The Merchant of Venice

William (Billy) Shakespeare has a considerable roster of famous plays to his name, notable among them is The Merchant of Venice, which in the modern day is mostly known for its portrayal and treatment of the character Shylock, the only important Jewish character in the play (unless you count Jessica), and also its main antagonist. However, there’s much more depth to this play beneath what made it infamous, and certainly warrants exploration.

To first address the elephant in the room, almost everything about Shylock is extremely fascinating to examine. First and foremost, Shylock’s religion is not incidental to his actions (His Jewishness is not just a random character trait added to make him extra detestable for the audience of the time), nor is it the direct cause of them (He doesn’t want to kill Antonio because “he’s Jewish and that’s just what Jewish people do”). Instead, Shylock is pushed to breaking by the actions of others, mostly the constant discrimination from the titular merchant of Venice, Antonio. This combined with his famous monologue, in which he berates to minor characters for refusing to acknowledge his very humanity solely because of his religion. This is easily the most powerful scene in the play (at least to a modern audience), and its inclusion makes Shylock a much more sympathetic character to a degree that I doubt it could have happened by accident. Ultimately, this leads to his actions throughout the play being extremely understandable, although whether or not he was justified is another debate entirely. If the reader so chooses, this play can be interpreted as an examination of the horrible effects of prejudice on society as a whole.

While the subtext surrounding Shylock is extremely interesting, the character Antonio is almost equally so.

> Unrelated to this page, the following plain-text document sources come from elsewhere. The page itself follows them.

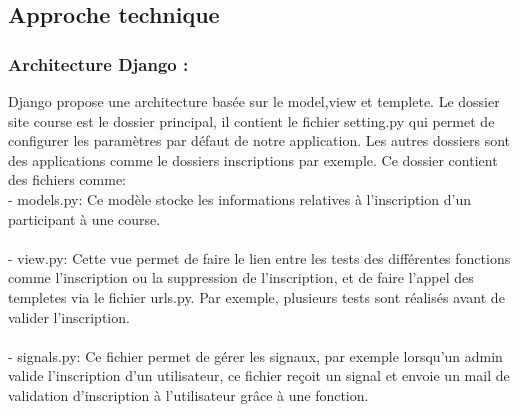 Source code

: \documentclass[12pt]{article} %
\begin{document}
	\subsection{Approche technique}
		\subsubsection{Architecture Django :} 
            Django propose une architecture basée sur le model,view et templete.  Le dossier site course est le dossier principal, il contient le fichier setting.py qui permet de configurer les paramètres par défaut de notre application. Les autres dossiers sont des applications comme le dossiers inscriptions par exemple. Ce dossier contient des fichiers comme: \\
            - models.py:  Ce modèle stocke les informations relatives à l'inscription d'un participant à une course. \\ \\
            - view.py: Cette vue permet de faire le lien entre les tests des différentes fonctions comme l’inscription ou la suppression de l’inscription, et de faire l'appel des templetes via le fichier urls.py. Par exemple, plusieurs tests sont réalisés avant de valider l'inscription. \\ \\
            - signals.py: Ce fichier permet de gérer les signaux, par exemple lorsqu'un admin valide l’inscription d’un utilisateur, ce fichier reçoit un signal et envoie un mail de validation d'inscription à l’utilisateur grâce à une fonction.
\end{document}
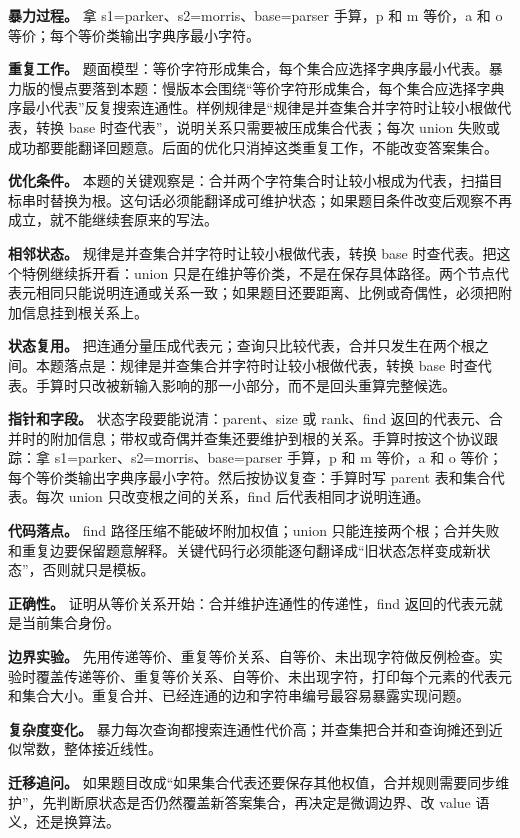 \textbf{暴力过程。} 拿 s1=parker、s2=morris、base=parser 手算，p 和 m 等价，a 和 o 等价；每个等价类输出字典序最小字符。

\textbf{重复工作。} 题面模型：等价字符形成集合，每个集合应选择字典序最小代表。暴力版的慢点要落到本题：慢版本会围绕“等价字符形成集合，每个集合应选择字典序最小代表”反复搜索连通性。样例规律是“规律是并查集合并字符时让较小根做代表，转换 base 时查代表”，说明关系只需要被压成集合代表；每次 union 失败或成功都要能翻译回题意。后面的优化只消掉这类重复工作，不能改变答案集合。

\textbf{优化条件。} 本题的关键观察是：合并两个字符集合时让较小根成为代表，扫描目标串时替换为根。这句话必须能翻译成可维护状态；如果题目条件改变后观察不再成立，就不能继续套原来的写法。

\textbf{相邻状态。} 规律是并查集合并字符时让较小根做代表，转换 base 时查代表。把这个特例继续拆开看：union 只是在维护等价类，不是在保存具体路径。两个节点代表元相同只能说明连通或关系一致；如果题目还要距离、比例或奇偶性，必须把附加信息挂到根关系上。

\textbf{状态复用。} 把连通分量压成代表元；查询只比较代表，合并只发生在两个根之间。本题落点是：规律是并查集合并字符时让较小根做代表，转换 base 时查代表。手算时只改被新输入影响的那一小部分，而不是回头重算完整候选。

\textbf{指针和字段。} 状态字段要能说清：parent、size 或 rank、find 返回的代表元、合并时的附加信息；带权或奇偶并查集还要维护到根的关系。手算时按这个协议跟踪：拿 s1=parker、s2=morris、base=parser 手算，p 和 m 等价，a 和 o 等价；每个等价类输出字典序最小字符。然后按协议复查：手算时写 parent 表和集合代表。每次 union 只改变根之间的关系，find 后代表相同才说明连通。

\textbf{代码落点。} find 路径压缩不能破坏附加权值；union 只能连接两个根；合并失败和重复边要保留题意解释。关键代码行必须能逐句翻译成“旧状态怎样变成新状态”，否则就只是模板。

\textbf{正确性。} 证明从等价关系开始：合并维护连通性的传递性，find 返回的代表元就是当前集合身份。

\textbf{边界实验。} 先用传递等价、重复等价关系、自等价、未出现字符做反例检查。实验时覆盖传递等价、重复等价关系、自等价、未出现字符，打印每个元素的代表元和集合大小。重复合并、已经连通的边和字符串编号最容易暴露实现问题。

\textbf{复杂度变化。} 暴力每次查询都搜索连通性代价高；并查集把合并和查询摊还到近似常数，整体接近线性。

\textbf{迁移追问。} 如果题目改成“如果集合代表还要保存其他权值，合并规则需要同步维护”，先判断原状态是否仍然覆盖新答案集合，再决定是微调边界、改 value 语义，还是换算法。

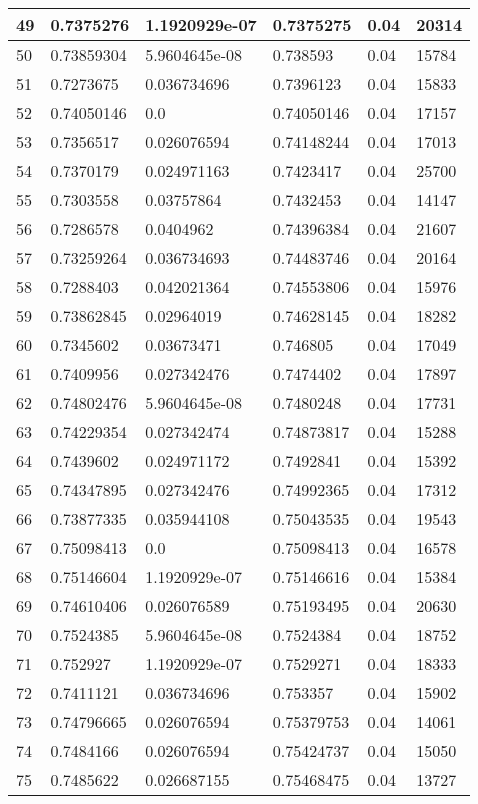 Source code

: \begin{longtable}{|l|l|l|l|l|l|}
49 & 0.7375276 & 1.1920929e-07 & 0.7375275 & 0.04 & 20314 \\ \hline 
50 & 0.73859304 & 5.9604645e-08 & 0.738593 & 0.04 & 15784 \\ \hline 
51 & 0.7273675 & 0.036734696 & 0.7396123 & 0.04 & 15833 \\ \hline 
52 & 0.74050146 & 0.0 & 0.74050146 & 0.04 & 17157 \\ \hline 
53 & 0.7356517 & 0.026076594 & 0.74148244 & 0.04 & 17013 \\ \hline 
54 & 0.7370179 & 0.024971163 & 0.7423417 & 0.04 & 25700 \\ \hline 
55 & 0.7303558 & 0.03757864 & 0.7432453 & 0.04 & 14147 \\ \hline 
56 & 0.7286578 & 0.0404962 & 0.74396384 & 0.04 & 21607 \\ \hline 
57 & 0.73259264 & 0.036734693 & 0.74483746 & 0.04 & 20164 \\ \hline 
58 & 0.7288403 & 0.042021364 & 0.74553806 & 0.04 & 15976 \\ \hline 
59 & 0.73862845 & 0.02964019 & 0.74628145 & 0.04 & 18282 \\ \hline 
60 & 0.7345602 & 0.03673471 & 0.746805 & 0.04 & 17049 \\ \hline 
61 & 0.7409956 & 0.027342476 & 0.7474402 & 0.04 & 17897 \\ \hline 
62 & 0.74802476 & 5.9604645e-08 & 0.7480248 & 0.04 & 17731 \\ \hline 
63 & 0.74229354 & 0.027342474 & 0.74873817 & 0.04 & 15288 \\ \hline 
64 & 0.7439602 & 0.024971172 & 0.7492841 & 0.04 & 15392 \\ \hline 
65 & 0.74347895 & 0.027342476 & 0.74992365 & 0.04 & 17312 \\ \hline 
66 & 0.73877335 & 0.035944108 & 0.75043535 & 0.04 & 19543 \\ \hline 
67 & 0.75098413 & 0.0 & 0.75098413 & 0.04 & 16578 \\ \hline 
68 & 0.75146604 & 1.1920929e-07 & 0.75146616 & 0.04 & 15384 \\ \hline 
69 & 0.74610406 & 0.026076589 & 0.75193495 & 0.04 & 20630 \\ \hline 
70 & 0.7524385 & 5.9604645e-08 & 0.7524384 & 0.04 & 18752 \\ \hline 
71 & 0.752927 & 1.1920929e-07 & 0.7529271 & 0.04 & 18333 \\ \hline 
72 & 0.7411121 & 0.036734696 & 0.753357 & 0.04 & 15902 \\ \hline 
73 & 0.74796665 & 0.026076594 & 0.75379753 & 0.04 & 14061 \\ \hline 
74 & 0.7484166 & 0.026076594 & 0.75424737 & 0.04 & 15050 \\ \hline 
75 & 0.7485622 & 0.026687155 & 0.75468475 & 0.04 & 13727 \\ \hline 
\end{longtable} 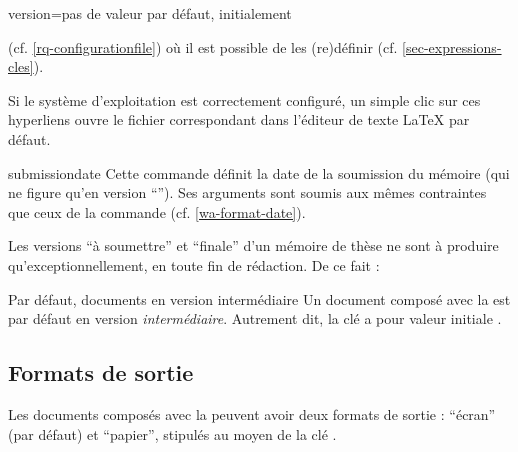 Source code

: {\begin{docKey}{version}{=\textbar{}\textbar{}\textbar{}\textbar{}\textbar{}}{pas
      de valeur par défaut, initialement }
\begin{description}
\begin{itemize}
\begin{enumerate}
\begin{enumerate}
\begin{itemize}
              (cf.  \vref{rq-configurationfile}) où il est possible de les
              (re)définir (cf. \vref{sec-expressions-cles}).
            \end{itemize}
          \end{enumerate}
          Si le système d'exploitation est correctement configuré, un simple
          clic sur ces hyperliens ouvre le fichier correspondant dans l'éditeur
          de texte \LaTeX{} par défaut.
        \end{enumerate}
      \end{itemize}
    \end{description}
  \end{docKey}
}

\begin{docCommand}{submissiondate}{}
  Cette commande définit la date de la soumission du mémoire (qui ne figure
  qu'en version \enquote{}). Ses arguments sont soumis aux
  mêmes contraintes que ceux de la commande 
  (cf. \vref{wa-format-date}).
\end{docCommand}

Les versions \enquote{à soumettre} et \enquote{finale} d'un mémoire de thèse ne
sont à produire qu'exceptionnellement, en toute fin de rédaction. De ce fait :
\begin{dbwarning}{Par défaut, documents en version intermédiaire}{}
  Un document composé avec la \yatcl{} est par défaut en version
  \emph{intermédiaire}. Autrement dit, la clé  a pour valeur
  initiale .
\end{dbwarning}

\subsection{Formats de sortie}
\label{sec-formats-de-sortie}

Les documents composés avec la \yatcl{} peuvent avoir deux formats de sortie :
\enquote{écran} (par défaut) et \enquote{papier}, stipulés au moyen de la clé
.


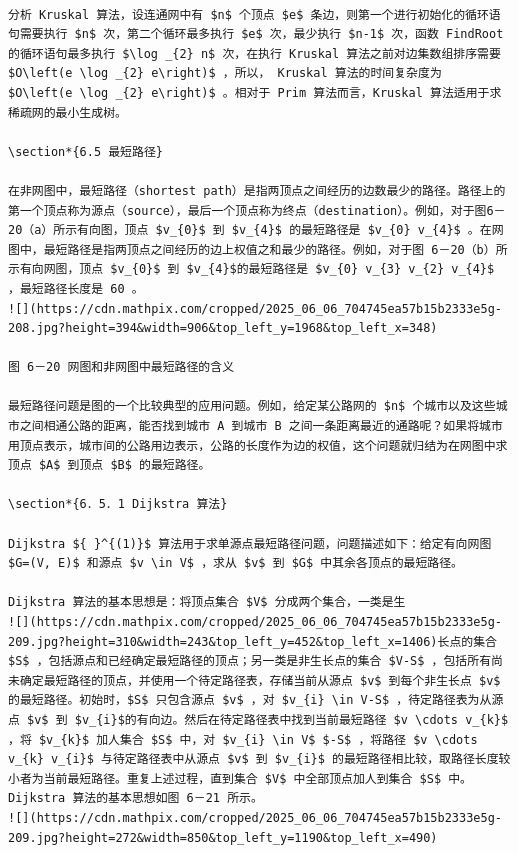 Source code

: \documentclass[10pt]{article}
\begin{document}
\begin{verbatim}

分析 Kruskal 算法，设连通网中有 $n$ 个顶点 $e$ 条边，则第一个进行初始化的循环语句需要执行 $n$ 次，第二个循环最多执行 $e$ 次，最少执行 $n-1$ 次，函数 FindRoot 的循环语句最多执行 $\log _{2} n$ 次，在执行 Kruskal 算法之前对边集数组排序需要 $O\left(e \log _{2} e\right)$ ，所以， Kruskal 算法的时间复杂度为 $O\left(e \log _{2} e\right)$ 。相对于 Prim 算法而言，Kruskal 算法适用于求稀疏网的最小生成树。

\section*{6.5 最短路径}

在非网图中，最短路径（shortest path）是指两顶点之间经历的边数最少的路径。路径上的第一个顶点称为源点（source），最后一个顶点称为终点（destination）。例如，对于图6－20（a）所示有向图，顶点 $v_{0}$ 到 $v_{4}$ 的最短路径是 $v_{0} v_{4}$ 。在网图中，最短路径是指两顶点之间经历的边上权值之和最少的路径。例如，对于图 6－20（b）所示有向网图，顶点 $v_{0}$ 到 $v_{4}$的最短路径是 $v_{0} v_{3} v_{2} v_{4}$ ，最短路径长度是 60 。
![](https://cdn.mathpix.com/cropped/2025_06_06_704745ea57b15b2333e5g-208.jpg?height=394&width=906&top_left_y=1968&top_left_x=348)

图 6－20 网图和非网图中最短路径的含义

最短路径问题是图的一个比较典型的应用问题。例如，给定某公路网的 $n$ 个城市以及这些城市之间相通公路的距离，能否找到城市 A 到城市 B 之间一条距离最近的通路呢？如果将城市用顶点表示，城市间的公路用边表示，公路的长度作为边的权值，这个问题就归结为在网图中求顶点 $A$ 到顶点 $B$ 的最短路径。

\section*{6．5．1 Dijkstra 算法}

Dijkstra ${ }^{(1)}$ 算法用于求单源点最短路径问题，问题描述如下：给定有向网图 $G=(V, E)$ 和源点 $v \in V$ ，求从 $v$ 到 $G$ 中其余各顶点的最短路径。

Dijkstra 算法的基本思想是：将顶点集合 $V$ 分成两个集合，一类是生
![](https://cdn.mathpix.com/cropped/2025_06_06_704745ea57b15b2333e5g-209.jpg?height=310&width=243&top_left_y=452&top_left_x=1406)长点的集合 $S$ ，包括源点和已经确定最短路径的顶点；另一类是非生长点的集合 $V-S$ ，包括所有尚未确定最短路径的顶点，并使用一个待定路径表，存储当前从源点 $v$ 到每个非生长点 $v$ 的最短路径。初始时，$S$ 只包含源点 $v$ ，对 $v_{i} \in V-S$ ，待定路径表为从源点 $v$ 到 $v_{i}$的有向边。然后在待定路径表中找到当前最短路径 $v \cdots v_{k}$ ，将 $v_{k}$ 加人集合 $S$ 中，对 $v_{i} \in V$ $-S$ ，将路径 $v \cdots v_{k} v_{i}$ 与待定路径表中从源点 $v$ 到 $v_{i}$ 的最短路径相比较，取路径长度较小者为当前最短路径。重复上述过程，直到集合 $V$ 中全部顶点加人到集合 $S$ 中。Dijkstra 算法的基本思想如图 6－21 所示。
![](https://cdn.mathpix.com/cropped/2025_06_06_704745ea57b15b2333e5g-209.jpg?height=272&width=850&top_left_y=1190&top_left_x=490)


\end{verbatim}
\end{document}
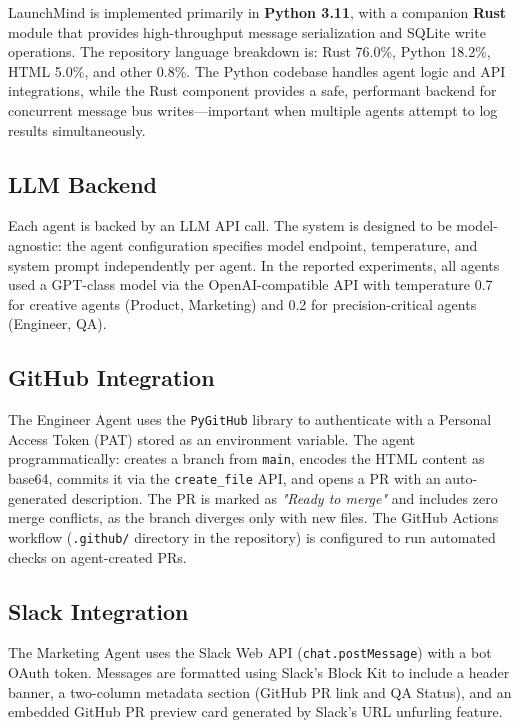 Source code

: \documentclass[conference]{IEEEtran}
\begin{document}
LaunchMind is implemented primarily in \textbf{Python 3.11}, with a companion \textbf{Rust} module that provides high-throughput message serialization and SQLite write operations. The repository language breakdown is: Rust 76.0\%, Python 18.2\%, HTML 5.0\%, and other 0.8\%. The Python codebase handles agent logic and API integrations, while the Rust component provides a safe, performant backend for concurrent message bus writes—important when multiple agents attempt to log results simultaneously.

\subsection{LLM Backend}

Each agent is backed by an LLM API call. The system is designed to be model-agnostic: the agent configuration specifies model endpoint, temperature, and system prompt independently per agent. In the reported experiments, all agents used a GPT-class model via the OpenAI-compatible API with temperature 0.7 for creative agents (Product, Marketing) and 0.2 for precision-critical agents (Engineer, QA).

\subsection{GitHub Integration}

The Engineer Agent uses the \texttt{PyGitHub} library to authenticate with a Personal Access Token (PAT) stored as an environment variable. The agent programmatically: creates a branch from \texttt{main}, encodes the HTML content as base64, commits it via the \texttt{create\_file} API, and opens a PR with an auto-generated description. The PR is marked as \textit{"Ready to merge"} and includes zero merge conflicts, as the branch diverges only with new files. The GitHub Actions workflow (\texttt{.github/} directory in the repository) is configured to run automated checks on agent-created PRs.

\subsection{Slack Integration}

The Marketing Agent uses the Slack Web API (\texttt{chat.postMessage}) with a bot OAuth token. Messages are formatted using Slack's Block Kit to include a header banner, a two-column metadata section (GitHub PR link and QA Status), and an embedded GitHub PR preview card generated by Slack's URL unfurling feature.
\end{document}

His narrative role is that of the protagonist, but it feels like he appears much less frequently than most of the main cast, mostly because of his lack of influence on the story. His most frequently discussed trait is his blatant antisemitism, but like Shylock, his negative qualities are not his only qualities. His genuine love for his friends is his primary motivation for the entirety of the story, which would normally be considered an undisputed virtue. However, the extreme selectiveness of this trait is his main flaw. His  affection towards his friends comes at the cost of his affection towards everyone else. Just like his supposed antithesis, Antonio is a much more complex character than he first appears.

The interpretation of this play as an examination and deconstruction of prejudice and antisemitism is reinforced by the fact that almost every character is a colossal hypocrite. Throughout the play, there are frequent examples of characters making statements that directly contradict with their previous or later actions (Bassanio giving away his wedding ring the day after he said he’d never part from it, Antonio going to Shylock for money after years of abusing him, the Venetian court sentencing Shylock to essentially a life of exile from his own culture with only half of his possessions immediately after pleading he be merciful to Antonio). This subtle bit of thematic storytelling adds a lot of nuance to the narrative, presenting the supposed antagonist in a more positive light that the title character. This likely would have gone completely over the head of the contemporary London audience, so whether it was intended by the playwright is difficult to verify. However, our removal of several centuries from the play’s debut allows us to look at it from a much more objective angle.

4 thoughts on “The Merchant of Venice”

  1. Hi Ben, your analysis on Antonio and Shylock were really spot on! You have provided the small little details and how their decision have shaped their personality, making your view of them seems very credible. To add on, I would love if you can talk more about how Shylock and Antonio interact with each other that has created a great dynamic in this play and what we learn from them.

  2. Ben, I really like how you analyzed Antonio and Shylock and their relationship in the play. I agree with you that Shylock is not doing things because he is Jewish, but is rather compelled to due them as a cause of the discrimination against him due to his religion. This is a well thought out analysis, good job.

  3. Great job Ben. I really liked the way that you discussed shylock , especially in relation to his religion and actions. Agree with what you said about all the characters being “colossal hypocrites’ ‘, because no one in this play is good or bad, and I think that this makes them represent humanity accurately and the nature of human beings because we cannot be perfect. I also really liked the way you stated specific examples supporting everything you said. I think this really added quality to your strong points.

  4. Nice job Ben, you really made a good personal response as always. You made it very conversationalist so it was interesting to read. I wasn’t sure if you meant to use the word “Infamous” or “famous” because the latter seemed to fit in better. Overall good writing, it was clear and personal.